## Task directions
After locating the line that contains "ID，因为这些规则与 HTML 的耦合过于紧密。" in the data below, set down exactly that line and each one after it through the line that contains "已知通配选择符 (*) 慢", and nothing more.

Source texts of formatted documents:
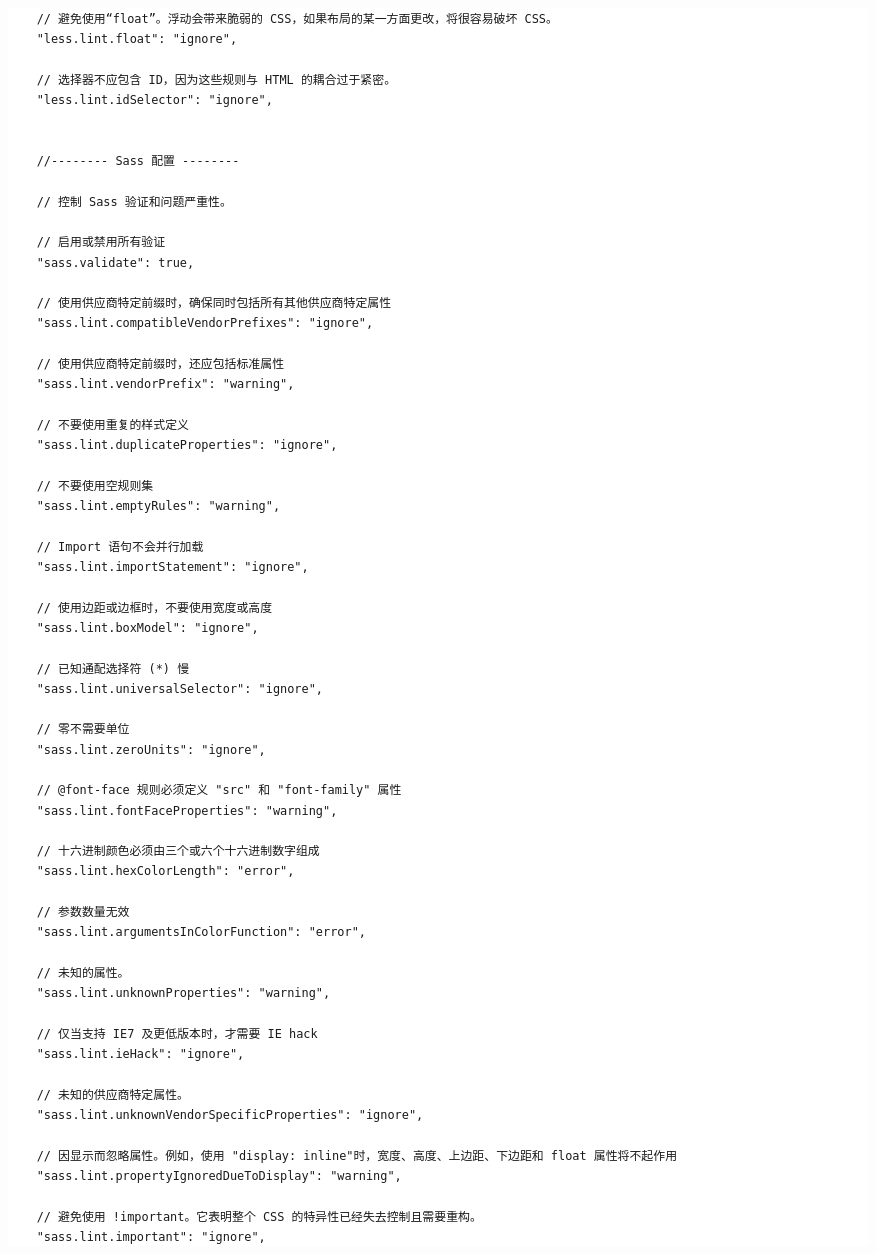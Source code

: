         // 避免使用“float”。浮动会带来脆弱的 CSS，如果布局的某一方面更改，将很容易破坏 CSS。
        "less.lint.float": "ignore",
    
        // 选择器不应包含 ID，因为这些规则与 HTML 的耦合过于紧密。
        "less.lint.idSelector": "ignore",
    
    
        //-------- Sass 配置 --------
    
        // 控制 Sass 验证和问题严重性。
    
        // 启用或禁用所有验证
        "sass.validate": true,
    
        // 使用供应商特定前缀时，确保同时包括所有其他供应商特定属性
        "sass.lint.compatibleVendorPrefixes": "ignore",
    
        // 使用供应商特定前缀时，还应包括标准属性
        "sass.lint.vendorPrefix": "warning",
    
        // 不要使用重复的样式定义
        "sass.lint.duplicateProperties": "ignore",
    
        // 不要使用空规则集
        "sass.lint.emptyRules": "warning",
    
        // Import 语句不会并行加载
        "sass.lint.importStatement": "ignore",
    
        // 使用边距或边框时，不要使用宽度或高度
        "sass.lint.boxModel": "ignore",
    
        // 已知通配选择符 (*) 慢
        "sass.lint.universalSelector": "ignore",
    
        // 零不需要单位
        "sass.lint.zeroUnits": "ignore",
    
        // @font-face 规则必须定义 "src" 和 "font-family" 属性
        "sass.lint.fontFaceProperties": "warning",
    
        // 十六进制颜色必须由三个或六个十六进制数字组成
        "sass.lint.hexColorLength": "error",
    
        // 参数数量无效
        "sass.lint.argumentsInColorFunction": "error",
    
        // 未知的属性。
        "sass.lint.unknownProperties": "warning",
    
        // 仅当支持 IE7 及更低版本时，才需要 IE hack
        "sass.lint.ieHack": "ignore",
    
        // 未知的供应商特定属性。
        "sass.lint.unknownVendorSpecificProperties": "ignore",
    
        // 因显示而忽略属性。例如，使用 "display: inline"时，宽度、高度、上边距、下边距和 float 属性将不起作用
        "sass.lint.propertyIgnoredDueToDisplay": "warning",
    
        // 避免使用 !important。它表明整个 CSS 的特异性已经失去控制且需要重构。
        "sass.lint.important": "ignore",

## Result
        // 选择器不应包含 ID，因为这些规则与 HTML 的耦合过于紧密。
        "less.lint.idSelector": "ignore",
    
    
        //-------- Sass 配置 --------
    
        // 控制 Sass 验证和问题严重性。
    
        // 启用或禁用所有验证
        "sass.validate": true,
    
        // 使用供应商特定前缀时，确保同时包括所有其他供应商特定属性
        "sass.lint.compatibleVendorPrefixes": "ignore",
    
        // 使用供应商特定前缀时，还应包括标准属性
        "sass.lint.vendorPrefix": "warning",
    
        // 不要使用重复的样式定义
        "sass.lint.duplicateProperties": "ignore",
    
        // 不要使用空规则集
        "sass.lint.emptyRules": "warning",
    
        // Import 语句不会并行加载
        "sass.lint.importStatement": "ignore",
    
        // 使用边距或边框时，不要使用宽度或高度
        "sass.lint.boxModel": "ignore",
    
        // 已知通配选择符 (*) 慢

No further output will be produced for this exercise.